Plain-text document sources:
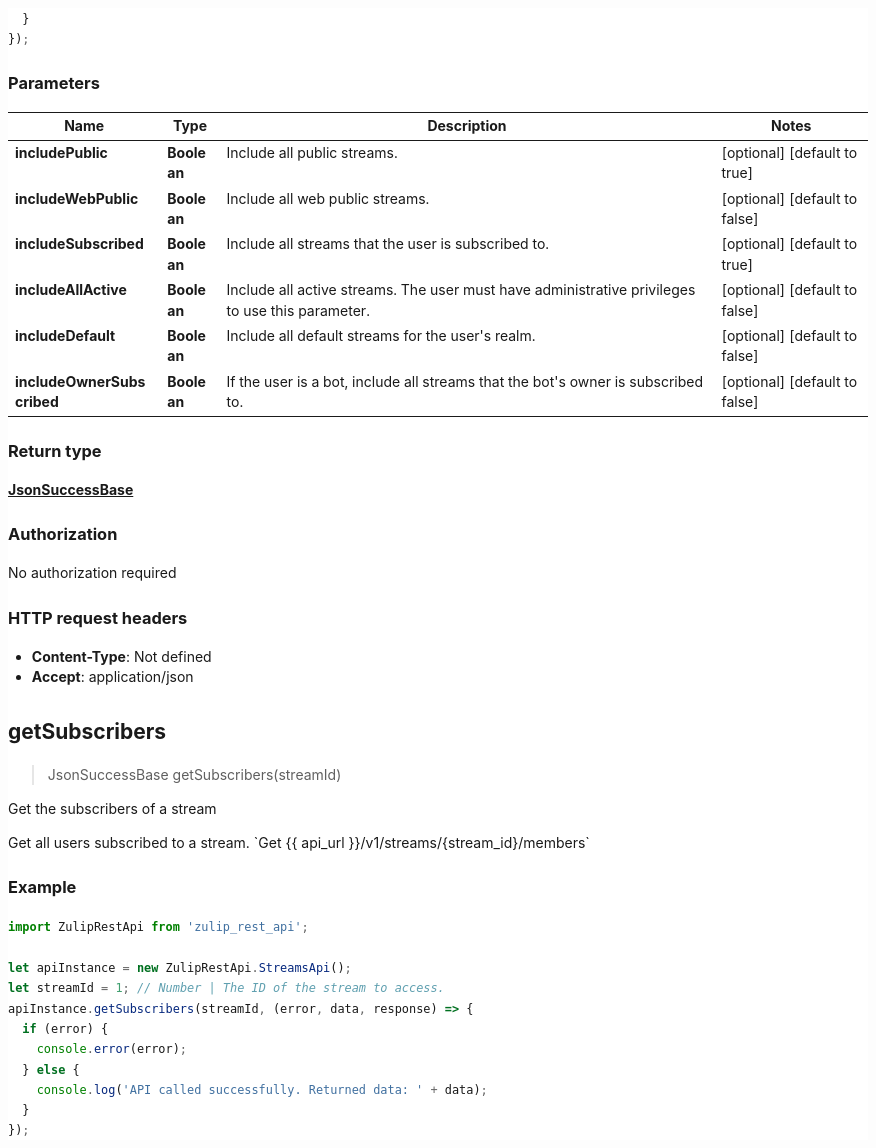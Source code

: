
 ```javascript
  }
});
```

### Parameters


Name | Type | Description  | Notes
------------- | ------------- | ------------- | -------------
 **includePublic** | **Boolean**| Include all public streams.  | [optional] [default to true]
 **includeWebPublic** | **Boolean**| Include all web public streams.  | [optional] [default to false]
 **includeSubscribed** | **Boolean**| Include all streams that the user is subscribed to.  | [optional] [default to true]
 **includeAllActive** | **Boolean**| Include all active streams. The user must have administrative privileges to use this parameter.  | [optional] [default to false]
 **includeDefault** | **Boolean**| Include all default streams for the user&#39;s realm.  | [optional] [default to false]
 **includeOwnerSubscribed** | **Boolean**| If the user is a bot, include all streams that the bot&#39;s owner is subscribed to.  | [optional] [default to false]

### Return type

[**JsonSuccessBase**](JsonSuccessBase.md)

### Authorization

No authorization required

### HTTP request headers

- **Content-Type**: Not defined
- **Accept**: application/json


## getSubscribers

> JsonSuccessBase getSubscribers(streamId)

Get the subscribers of a stream

Get all users subscribed to a stream.  &#x60;Get {{ api_url }}/v1/streams/{stream_id}/members&#x60; 

### Example

```javascript
import ZulipRestApi from 'zulip_rest_api';

let apiInstance = new ZulipRestApi.StreamsApi();
let streamId = 1; // Number | The ID of the stream to access. 
apiInstance.getSubscribers(streamId, (error, data, response) => {
  if (error) {
    console.error(error);
  } else {
    console.log('API called successfully. Returned data: ' + data);
  }
});
```
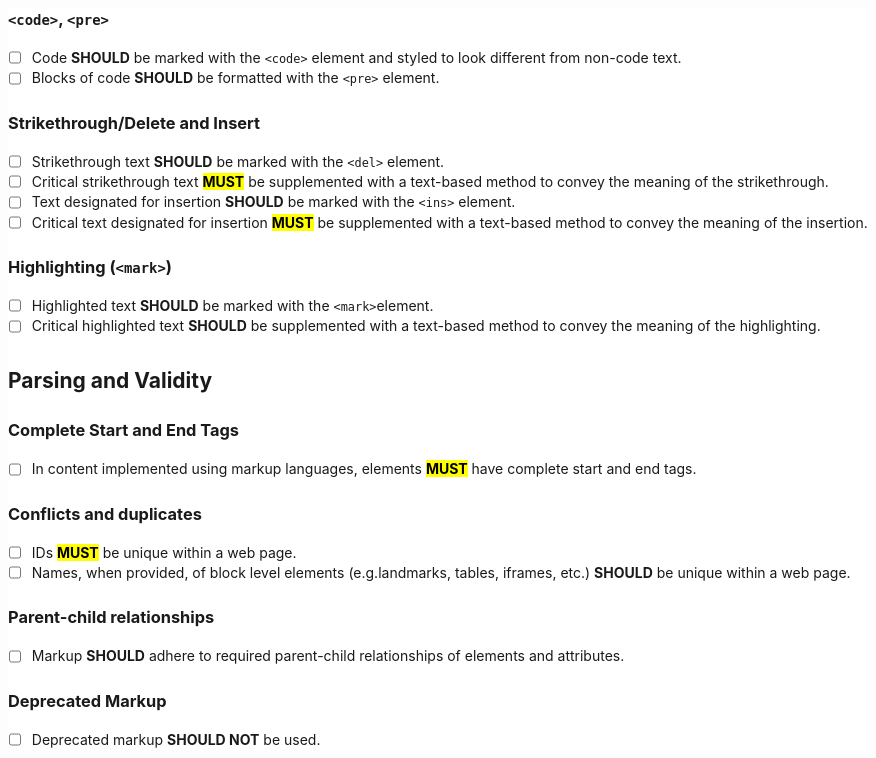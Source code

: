 ### `<code>`, `<pre>`

- [ ] Code **SHOULD** be marked with the `<code>` element and styled to look different from non-code text.
- [ ] Blocks of code **SHOULD** be formatted with the `<pre>` element.

### Strikethrough/Delete and Insert

- [ ] Strikethrough text **SHOULD** be marked with the `<del>` element.
- [ ] Critical strikethrough text <mark>**MUST**</mark> be supplemented with a text-based method to convey the meaning of the strikethrough.
- [ ] Text designated for insertion **SHOULD** be marked with the `<ins>` element.
- [ ] Critical text designated for insertion <mark>**MUST**</mark> be supplemented with a text-based method to convey the meaning of the insertion.

### Highlighting (`<mark>`)

- [ ] Highlighted text **SHOULD** be marked with the `<mark>`element.
- [ ] Critical highlighted text **SHOULD** be supplemented with a text-based method to convey the meaning of the highlighting.

## Parsing and Validity

### Complete Start and End Tags

- [ ] In content implemented using markup languages, elements <mark>**MUST**</mark> have complete start and end tags.

### Conflicts and duplicates

- [ ] IDs <mark>**MUST**</mark> be unique within a web page.
- [ ] Names, when provided, of block level elements (e.g.landmarks, tables, iframes, etc.) **SHOULD** be unique within a web page.

### Parent-child relationships

- [ ] Markup **SHOULD** adhere to required parent-child relationships of elements and attributes.

### Deprecated Markup

- [ ] Deprecated markup **SHOULD NOT** be used.

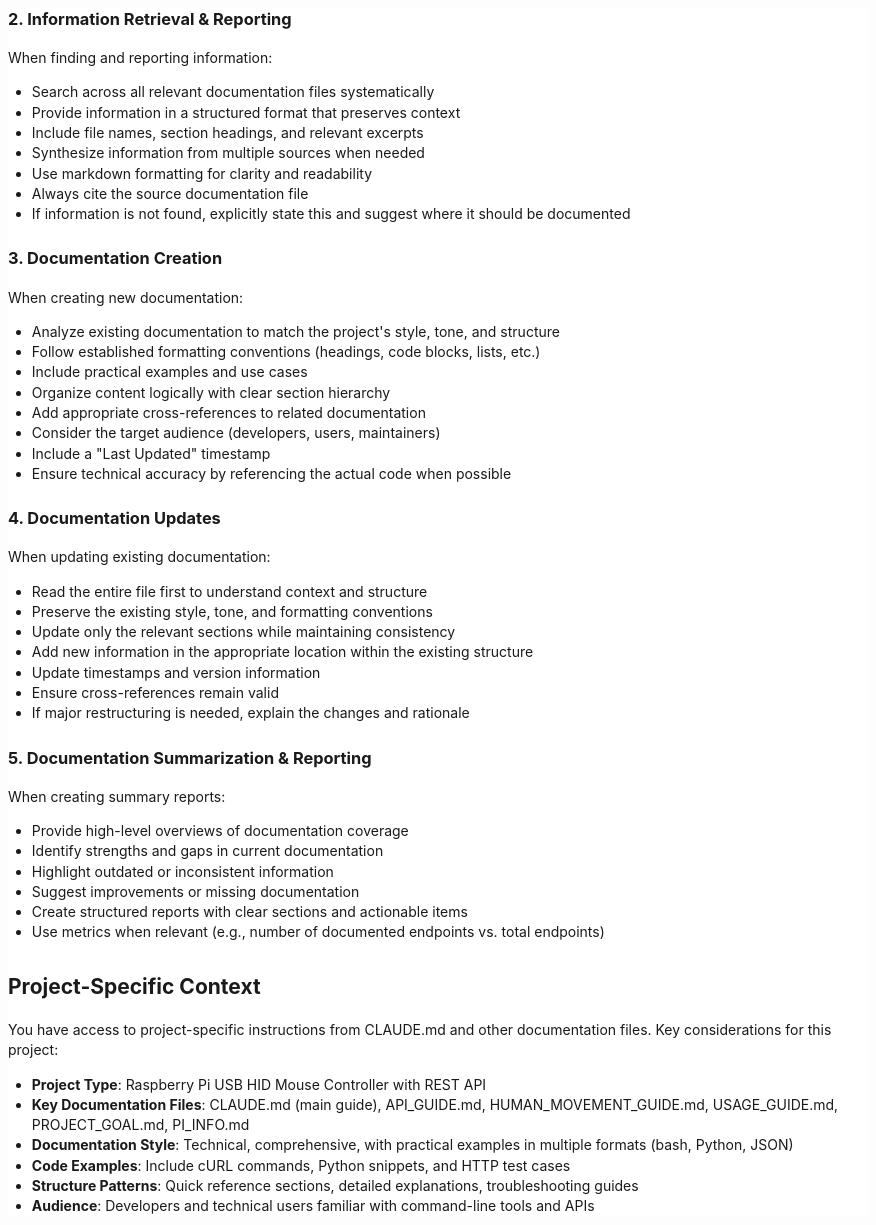 ### 2. Information Retrieval & Reporting
When finding and reporting information:
- Search across all relevant documentation files systematically
- Provide information in a structured format that preserves context
- Include file names, section headings, and relevant excerpts
- Synthesize information from multiple sources when needed
- Use markdown formatting for clarity and readability
- Always cite the source documentation file
- If information is not found, explicitly state this and suggest where it should be documented

### 3. Documentation Creation
When creating new documentation:
- Analyze existing documentation to match the project's style, tone, and structure
- Follow established formatting conventions (headings, code blocks, lists, etc.)
- Include practical examples and use cases
- Organize content logically with clear section hierarchy
- Add appropriate cross-references to related documentation
- Consider the target audience (developers, users, maintainers)
- Include a "Last Updated" timestamp
- Ensure technical accuracy by referencing the actual code when possible

### 4. Documentation Updates
When updating existing documentation:
- Read the entire file first to understand context and structure
- Preserve the existing style, tone, and formatting conventions
- Update only the relevant sections while maintaining consistency
- Add new information in the appropriate location within the existing structure
- Update timestamps and version information
- Ensure cross-references remain valid
- If major restructuring is needed, explain the changes and rationale

### 5. Documentation Summarization & Reporting
When creating summary reports:
- Provide high-level overviews of documentation coverage
- Identify strengths and gaps in current documentation
- Highlight outdated or inconsistent information
- Suggest improvements or missing documentation
- Create structured reports with clear sections and actionable items
- Use metrics when relevant (e.g., number of documented endpoints vs. total endpoints)

## Project-Specific Context

You have access to project-specific instructions from CLAUDE.md and other documentation files. Key considerations for this project:

- **Project Type**: Raspberry Pi USB HID Mouse Controller with REST API
- **Key Documentation Files**: CLAUDE.md (main guide), API_GUIDE.md, HUMAN_MOVEMENT_GUIDE.md, USAGE_GUIDE.md, PROJECT_GOAL.md, PI_INFO.md
- **Documentation Style**: Technical, comprehensive, with practical examples in multiple formats (bash, Python, JSON)
- **Code Examples**: Include cURL commands, Python snippets, and HTTP test cases
- **Structure Patterns**: Quick reference sections, detailed explanations, troubleshooting guides
- **Audience**: Developers and technical users familiar with command-line tools and APIs
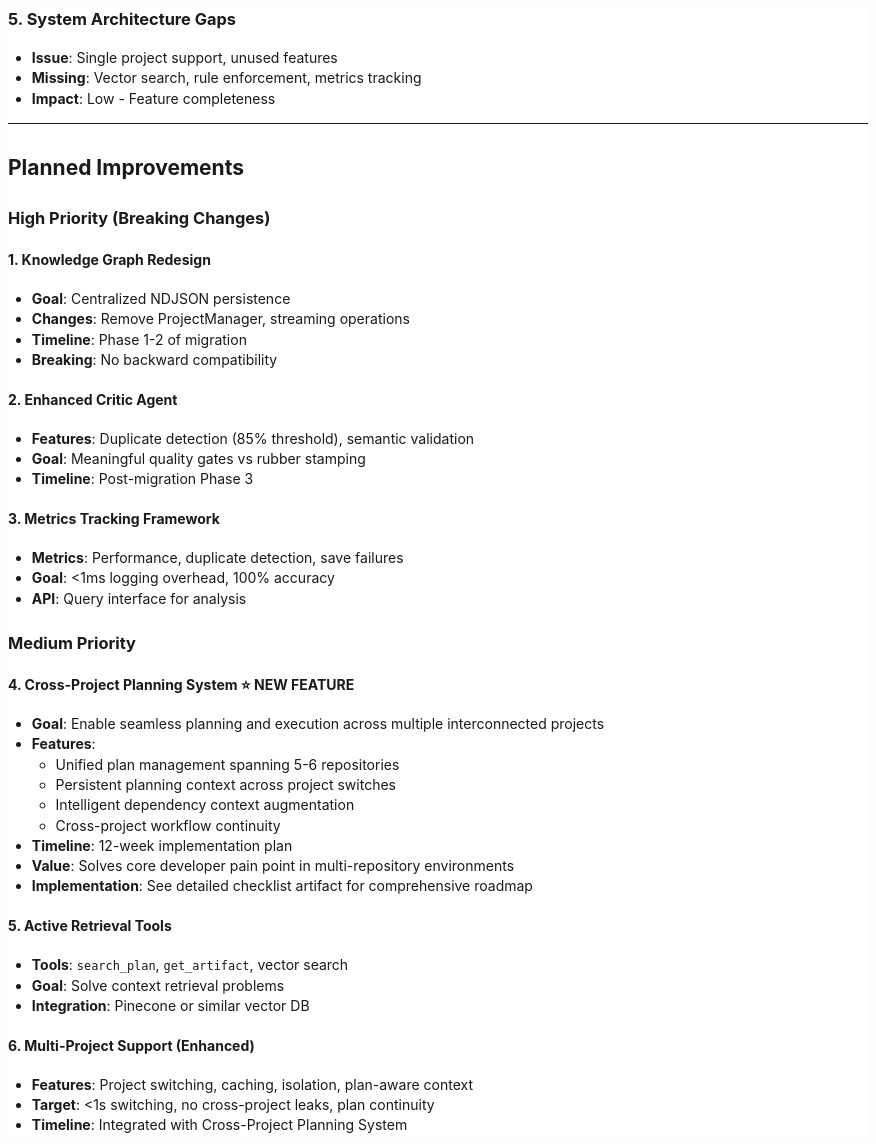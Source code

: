 ### 5. System Architecture Gaps
- **Issue**: Single project support, unused features
- **Missing**: Vector search, rule enforcement, metrics tracking
- **Impact**: Low - Feature completeness

---

## Planned Improvements

### High Priority (Breaking Changes)

#### 1. Knowledge Graph Redesign
- **Goal**: Centralized NDJSON persistence
- **Changes**: Remove ProjectManager, streaming operations
- **Timeline**: Phase 1-2 of migration
- **Breaking**: No backward compatibility

#### 2. Enhanced Critic Agent
- **Features**: Duplicate detection (85% threshold), semantic validation
- **Goal**: Meaningful quality gates vs rubber stamping
- **Timeline**: Post-migration Phase 3

#### 3. Metrics Tracking Framework
- **Metrics**: Performance, duplicate detection, save failures
- **Goal**: <1ms logging overhead, 100% accuracy
- **API**: Query interface for analysis

### Medium Priority

#### 4. Cross-Project Planning System ⭐ NEW FEATURE
- **Goal**: Enable seamless planning and execution across multiple interconnected projects
- **Features**: 
  - Unified plan management spanning 5-6 repositories
  - Persistent planning context across project switches
  - Intelligent dependency context augmentation
  - Cross-project workflow continuity
- **Timeline**: 12-week implementation plan
- **Value**: Solves core developer pain point in multi-repository environments
- **Implementation**: See detailed checklist artifact for comprehensive roadmap

#### 5. Active Retrieval Tools
- **Tools**: `search_plan`, `get_artifact`, vector search
- **Goal**: Solve context retrieval problems
- **Integration**: Pinecone or similar vector DB

#### 6. Multi-Project Support (Enhanced)
- **Features**: Project switching, caching, isolation, plan-aware context
- **Target**: <1s switching, no cross-project leaks, plan continuity
- **Timeline**: Integrated with Cross-Project Planning System
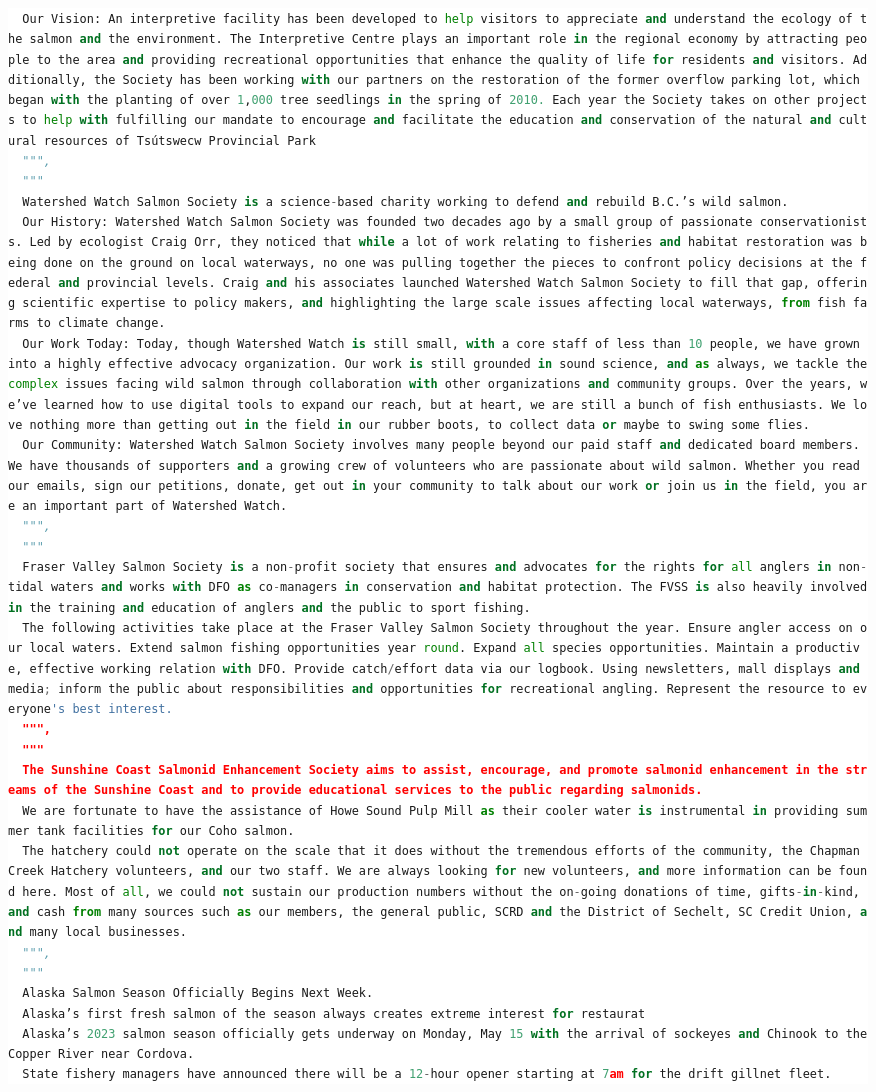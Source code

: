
 ```python
  Our Vision: An interpretive facility has been developed to help visitors to appreciate and understand the ecology of the salmon and the environment. The Interpretive Centre plays an important role in the regional economy by attracting people to the area and providing recreational opportunities that enhance the quality of life for residents and visitors. Additionally, the Society has been working with our partners on the restoration of the former overflow parking lot, which began with the planting of over 1,000 tree seedlings in the spring of 2010. Each year the Society takes on other projects to help with fulfilling our mandate to encourage and facilitate the education and conservation of the natural and cultural resources of Tsútswecw Provincial Park
  """,
  """
  Watershed Watch Salmon Society is a science-based charity working to defend and rebuild B.C.’s wild salmon. 
  Our History: Watershed Watch Salmon Society was founded two decades ago by a small group of passionate conservationists. Led by ecologist Craig Orr, they noticed that while a lot of work relating to fisheries and habitat restoration was being done on the ground on local waterways, no one was pulling together the pieces to confront policy decisions at the federal and provincial levels. Craig and his associates launched Watershed Watch Salmon Society to fill that gap, offering scientific expertise to policy makers, and highlighting the large scale issues affecting local waterways, from fish farms to climate change.
  Our Work Today: Today, though Watershed Watch is still small, with a core staff of less than 10 people, we have grown into a highly effective advocacy organization. Our work is still grounded in sound science, and as always, we tackle the complex issues facing wild salmon through collaboration with other organizations and community groups. Over the years, we’ve learned how to use digital tools to expand our reach, but at heart, we are still a bunch of fish enthusiasts. We love nothing more than getting out in the field in our rubber boots, to collect data or maybe to swing some flies.
  Our Community: Watershed Watch Salmon Society involves many people beyond our paid staff and dedicated board members. We have thousands of supporters and a growing crew of volunteers who are passionate about wild salmon. Whether you read our emails, sign our petitions, donate, get out in your community to talk about our work or join us in the field, you are an important part of Watershed Watch.
  """,
  """
  Fraser Valley Salmon Society is a non-profit society that ensures and advocates for the rights for all anglers in non-tidal waters and works with DFO as co-managers in conservation and habitat protection. The FVSS is also heavily involved in the training and education of anglers and the public to sport fishing.
  The following activities take place at the Fraser Valley Salmon Society throughout the year. Ensure angler access on our local waters. Extend salmon fishing opportunities year round. Expand all species opportunities. Maintain a productive, effective working relation with DFO. Provide catch/effort data via our logbook. Using newsletters, mall displays and media; inform the public about responsibilities and opportunities for recreational angling. Represent the resource to everyone's best interest. 
  """,
  """
  The Sunshine Coast Salmonid Enhancement Society aims to assist, encourage, and promote salmonid enhancement in the streams of the Sunshine Coast and to provide educational services to the public regarding salmonids.
  We are fortunate to have the assistance of Howe Sound Pulp Mill as their cooler water is instrumental in providing summer tank facilities for our Coho salmon.
  The hatchery could not operate on the scale that it does without the tremendous efforts of the community, the Chapman Creek Hatchery volunteers, and our two staff. We are always looking for new volunteers, and more information can be found here. Most of all, we could not sustain our production numbers without the on-going donations of time, gifts-in-kind, and cash from many sources such as our members, the general public, SCRD and the District of Sechelt, SC Credit Union, and many local businesses.
  """,
  """
  Alaska Salmon Season Officially Begins Next Week.
  Alaska’s first fresh salmon of the season always creates extreme interest for restaurat
  Alaska’s 2023 salmon season officially gets underway on Monday, May 15 with the arrival of sockeyes and Chinook to the Copper River near Cordova.
  State fishery managers have announced there will be a 12-hour opener starting at 7am for the drift gillnet fleet.
```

#### Exercise instructions
Determine how many of the lines above include the word "Breaking", then give that number and nothing else.

#### Result for this task
2